The economic picture in Israel is complicated: Settlers may benefit from cheaper home prices, and settlements are also a boon to builders and real estate companies.

“There’s a lot of money to be made there,” said Annie Slemrod, Middle East editor at Irin News, who has reported from Jerusalem on the economics of settlements.

She said if you visit one of the larger settlements, many of the people there have come for the relatively inexpensive housing, and there are lots of advertisements for big Israeli real estate companies. Palestinian laborers often build the new housing.

At the same time, she said Palestinians are limited in terms of work and freedom of movement in ways that Israeli settlers are not.  

The movement for international boycotts of and divestment from Israel and from products manufactured in settlements may see renewed energy, which Slemrod said has had an effect in the past.

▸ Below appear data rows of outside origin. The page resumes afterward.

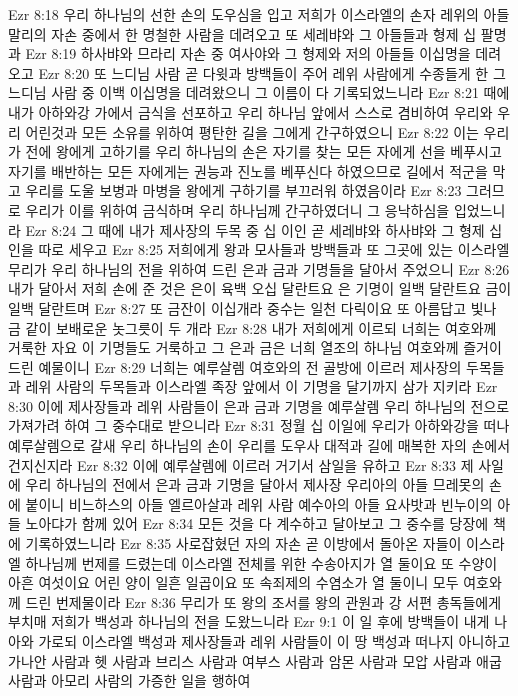 Ezr 8:18  우리 하나님의 선한 손의 도우심을 입고 저희가 이스라엘의 손자 레위의 아들 말리의 자손 중에서 한 명철한 사람을 데려오고 또 세레뱌와 그 아들들과 형제 십 팔명과
Ezr 8:19  하사뱌와 므라리 자손 중 여사야와 그 형제와 저의 아들들 이십명을 데려오고
Ezr 8:20  또 느디님 사람 곧 다윗과 방백들이 주어 레위 사람에게 수종들게 한 그 느디님 사람 중 이백 이십명을 데려왔으니 그 이름이 다 기록되었느니라
Ezr 8:21  때에 내가 아하와강 가에서 금식을 선포하고 우리 하나님 앞에서 스스로 겸비하여 우리와 우리 어린것과 모든 소유를 위하여 평탄한 길을 그에게 간구하였으니
Ezr 8:22  이는 우리가 전에 왕에게 고하기를 우리 하나님의 손은 자기를 찾는 모든 자에게 선을 베푸시고 자기를 배반하는 모든 자에게는 권능과 진노를 베푸신다 하였으므로 길에서 적군을 막고 우리를 도울 보병과 마병을 왕에게 구하기를 부끄러워 하였음이라
Ezr 8:23  그러므로 우리가 이를 위하여 금식하며 우리 하나님께 간구하였더니 그 응낙하심을 입었느니라
Ezr 8:24  그 때에 내가 제사장의 두목 중 십 이인 곧 세레뱌와 하사뱌와 그 형제 십인을 따로 세우고
Ezr 8:25  저희에게 왕과 모사들과 방백들과 또 그곳에 있는 이스라엘 무리가 우리 하나님의 전을 위하여 드린 은과 금과 기명들을 달아서 주었으니
Ezr 8:26  내가 달아서 저희 손에 준 것은 은이 육백 오십 달란트요 은 기명이 일백 달란트요 금이 일백 달란트며
Ezr 8:27  또 금잔이 이십개라 중수는 일천 다릭이요 또 아름답고 빛나 금 같이 보배로운 놋그릇이 두 개라
Ezr 8:28  내가 저희에게 이르되 너희는 여호와께 거룩한 자요 이 기명들도 거룩하고 그 은과 금은 너희 열조의 하나님 여호와께 즐거이 드린 예물이니
Ezr 8:29  너희는 예루살렘 여호와의 전 골방에 이르러 제사장의 두목들과 레위 사람의 두목들과 이스라엘 족장 앞에서 이 기명을 달기까지 삼가 지키라
Ezr 8:30  이에 제사장들과 레위 사람들이 은과 금과 기명을 예루살렘 우리 하나님의 전으로 가져가려 하여 그 중수대로 받으니라
Ezr 8:31  정월 십 이일에 우리가 아하와강을 떠나 예루살렘으로 갈새 우리 하나님의 손이 우리를 도우사 대적과 길에 매복한 자의 손에서 건지신지라
Ezr 8:32  이에 예루살렘에 이르러 거기서 삼일을 유하고
Ezr 8:33  제 사일에 우리 하나님의 전에서 은과 금과 기명을 달아서 제사장 우리아의 아들 므레못의 손에 붙이니 비느하스의 아들 엘르아살과 레위 사람 예수아의 아들 요사밧과 빈누이의 아들 노아댜가 함께 있어
Ezr 8:34  모든 것을 다 계수하고 달아보고 그 중수를 당장에 책에 기록하였느니라
Ezr 8:35  사로잡혔던 자의 자손 곧 이방에서 돌아온 자들이 이스라엘 하나님께 번제를 드렸는데 이스라엘 전체를 위한 수송아지가 열 둘이요 또 수양이 아흔 여섯이요 어린 양이 일흔 일곱이요 또 속죄제의 수염소가 열 둘이니 모두 여호와께 드린 번제물이라
Ezr 8:36  무리가 또 왕의 조서를 왕의 관원과 강 서편 총독들에게 부치매 저희가 백성과 하나님의 전을 도왔느니라
Ezr 9:1  이 일 후에 방백들이 내게 나아와 가로되 이스라엘 백성과 제사장들과 레위 사람들이 이 땅 백성과 떠나지 아니하고 가나안 사람과 헷 사람과 브리스 사람과 여부스 사람과 암몬 사람과 모압 사람과 애굽 사람과 아모리 사람의 가증한 일을 행하여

“SodaStream was a really good example; it was in the West Bank, benefiting from cheaper Palestinian labor,” she said. SodaStream left the West Bank in 2015, but called the international boycott of its products anti-Semitic.

And Ian Bremmer with the Eurasia Group said the political tides have turned somewhat in 2016.

“I think a year ago, [a boycott] was a real concern,” he said.

Today, Netanyahu can benefit politically from going forward with settlements despite international opposition, and he’s threatened consequences for countries that voted for the resolution, although those are likely to be diplomatic rather than economic.

President-elect Donald Trump has also suggested he’ll take a dramatically different approach to Israel than the current administration, which Bremmer thinks will likely empower settlement activity and weaken the divestment movement.